#### Information shown
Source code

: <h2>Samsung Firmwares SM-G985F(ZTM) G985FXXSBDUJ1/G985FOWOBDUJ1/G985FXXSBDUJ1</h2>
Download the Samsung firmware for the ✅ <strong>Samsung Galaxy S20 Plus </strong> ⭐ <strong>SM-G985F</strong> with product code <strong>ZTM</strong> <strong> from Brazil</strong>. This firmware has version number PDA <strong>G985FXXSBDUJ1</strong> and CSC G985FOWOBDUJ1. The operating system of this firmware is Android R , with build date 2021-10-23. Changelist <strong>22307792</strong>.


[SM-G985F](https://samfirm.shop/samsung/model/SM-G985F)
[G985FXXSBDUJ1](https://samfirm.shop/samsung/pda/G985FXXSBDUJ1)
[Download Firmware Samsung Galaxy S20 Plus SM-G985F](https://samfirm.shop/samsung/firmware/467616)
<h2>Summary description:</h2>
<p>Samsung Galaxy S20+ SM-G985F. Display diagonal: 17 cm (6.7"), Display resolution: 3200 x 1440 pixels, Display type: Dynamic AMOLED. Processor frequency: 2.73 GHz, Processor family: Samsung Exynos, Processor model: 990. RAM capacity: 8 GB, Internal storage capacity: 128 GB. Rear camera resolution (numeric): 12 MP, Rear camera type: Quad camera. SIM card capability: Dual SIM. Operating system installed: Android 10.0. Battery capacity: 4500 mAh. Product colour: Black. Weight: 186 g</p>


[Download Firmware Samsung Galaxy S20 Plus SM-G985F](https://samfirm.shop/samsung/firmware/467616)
########
*Exercise*
Go through the entries and report every line with the string "samfirm".

*Reply to the exercise*
[SM-G985F](https://samfirm.shop/samsung/model/SM-G985F)
[G985FXXSBDUJ1](https://samfirm.shop/samsung/pda/G985FXXSBDUJ1)
[Download Firmware Samsung Galaxy S20 Plus SM-G985F](https://samfirm.shop/samsung/firmware/467616)
[Download Firmware Samsung Galaxy S20 Plus SM-G985F](https://samfirm.shop/samsung/firmware/467616)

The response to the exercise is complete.